## [YOUR TASK]
Search the data below for the string "Translator". Extract every line that contains it.

## [DATA UNDER STUDY]
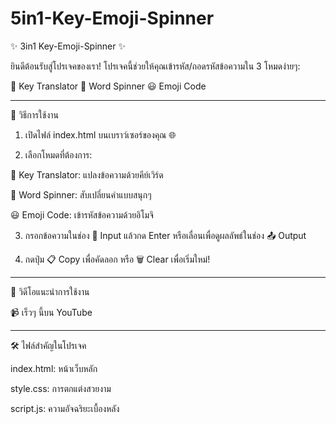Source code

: # 5in1-Key-Emoji-Spinner

✨ 3in1 Key-Emoji-Spinner ✨

ยินดีต้อนรับสู่โปรเจคของเรา!
โปรเจคนี้ช่วยให้คุณเข้ารหัส/ถอดรหัสข้อความใน 3 โหมดง่ายๆ:

🔑 Key Translator
🔄 Word Spinner
😃 Emoji Code


---

🚀 วิธีการใช้งาน

1. เปิดไฟล์ index.html บนเบราว์เซอร์ของคุณ 🌐


2. เลือกโหมดที่ต้องการ:

🔑 Key Translator: แปลงข้อความด้วยคีย์เวิร์ด

🔄 Word Spinner: สับเปลี่ยนคำแบบสนุกๆ

😃 Emoji Code: เข้ารหัสข้อความด้วยอิโมจิ



3. กรอกข้อความในช่อง 📝 Input แล้วกด Enter หรือเลื่อนเพื่อดูผลลัพธ์ในช่อง 📤 Output


4. กดปุ่ม 📋 Copy เพื่อคัดลอก หรือ 🗑️ Clear เพื่อเริ่มใหม่!




---

🎥 วิดีโอแนะนำการใช้งาน

📹 เร็วๆ นี้บน YouTube


---

🛠️ ไฟล์สำคัญในโปรเจค

index.html: หน้าเว็บหลัก

style.css: การตกแต่งสวยงาม

script.js: ความอัจฉริยะเบื้องหลัง

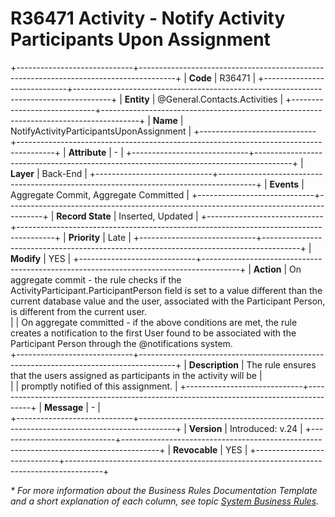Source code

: # R36471 Activity - Notify Activity Participants Upon Assignment
+-----------------------------+---------------------------------------------------------------------------------------+
| **Code**                    | R36471                                                                                |
+-----------------------------+---------------------------------------------------------------------------------------+
| **Entity**                  | @General.Contacts.Activities                                                          |
+-----------------------------+---------------------------------------------------------------------------------------+
| **Name**                    | NotifyActivityParticipantsUponAssignment                                              |
+-----------------------------+---------------------------------------------------------------------------------------+
| **Attribute**               | \-                                                                                    |
+-----------------------------+---------------------------------------------------------------------------------------+
| **Layer**                   | Back-End                                                                              |
+-----------------------------+---------------------------------------------------------------------------------------+
| **Events**                  | Aggregate Commit, Aggregate Committed                                                 |
+-----------------------------+---------------------------------------------------------------------------------------+
| **Record State**            | Inserted, Updated                                                                     |
+-----------------------------+---------------------------------------------------------------------------------------+
| **Priority**                | Late                                                                                  |
+-----------------------------+---------------------------------------------------------------------------------------+
| **Modify**                  | YES                                                                                   |
+-----------------------------+---------------------------------------------------------------------------------------+
| **Action**                  | On aggregate commit - the rule checks if the ActivityParticipant.ParticipantPerson field is set to a value different than the current database value and the user, associated with the Participant Person, is different from the current user. <br>
|                             | On aggregate committed - if the above conditions are met, the rule creates a notification to the first User found to be associated with the Participant Person through the @notifications system.   
+-----------------------------+---------------------------------------------------------------------------------------+
| **Description**             | The rule ensures that the users assigned as participants in the activity will be      |     
|                             | promptly notified of this assignment.                                                 |
+-----------------------------+---------------------------------------------------------------------------------------+
| **Message**                 | \-                                                                                    |                         
+-----------------------------+---------------------------------------------------------------------------------------+
| **Version**                 | Introduced: v.24                                                                      |
+-----------------------------+---------------------------------------------------------------------------------------+
| **Revocable**               | YES                                                                                   |
+-----------------------------+---------------------------------------------------------------------------------------+

*\* For more information about the Business Rules Documentation Template and a short explanation of each column, see
topic [System Business Rules](../templates/template-description-system-business-rules.md).*
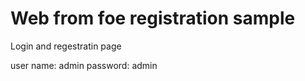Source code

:# Web from foe registration sample
 
Login and regestratin page


user name:  admin
password: admin
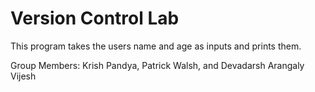 # Version Control Lab

This program takes the users name and age as inputs and prints them.

Group Members: Krish Pandya, Patrick Walsh, and Devadarsh Arangaly Vijesh
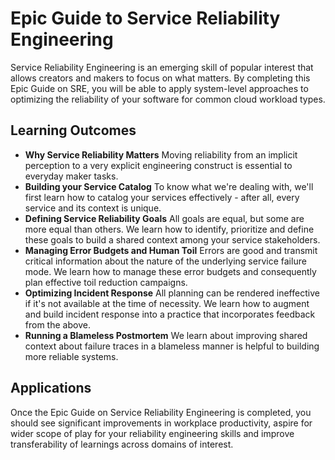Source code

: # Epic Guide to Service Reliability Engineering 

Service Reliability Engineering is an emerging skill of popular interest that allows creators and makers to focus on what matters. By completing this Epic Guide on SRE, you will be able to apply system-level approaches to optimizing the reliability of your software for common cloud workload types.

## Learning Outcomes

- **Why Service Reliability Matters** Moving reliability from an implicit perception to a very explicit engineering construct is essential to everyday maker tasks.
- **Building your Service Catalog** To know what we're dealing with, we'll first learn how to catalog your services effectively - after all, every service and its context is unique.
- **Defining Service Reliability Goals** All goals are equal, but some are more equal than others. We learn how to identify, prioritize and define these goals to build a shared context among your service stakeholders.
- **Managing Error Budgets and Human Toil** Errors are good and transmit critical information about the nature of the underlying service failure mode. We learn how to manage these error budgets and consequently plan effective toil reduction campaigns.
- **Optimizing Incident Response** All planning can be rendered ineffective if it's not available at the time of necessity. We learn how to augment and build incident response into a practice that incorporates feedback from the above.
- **Running a Blameless Postmortem** We learn about improving shared context about failure traces in a blameless manner is helpful to building more reliable systems.

## Applications

Once the Epic Guide on Service Reliability Engineering is completed, you should see significant improvements in workplace productivity, aspire for wider scope of play for your reliability engineering skills and improve transferability of learnings across domains of interest.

## [ANSWER BELOW]
🔑 Key Translator
🔑 Key Translator: แปลงข้อความด้วยคีย์เวิร์ด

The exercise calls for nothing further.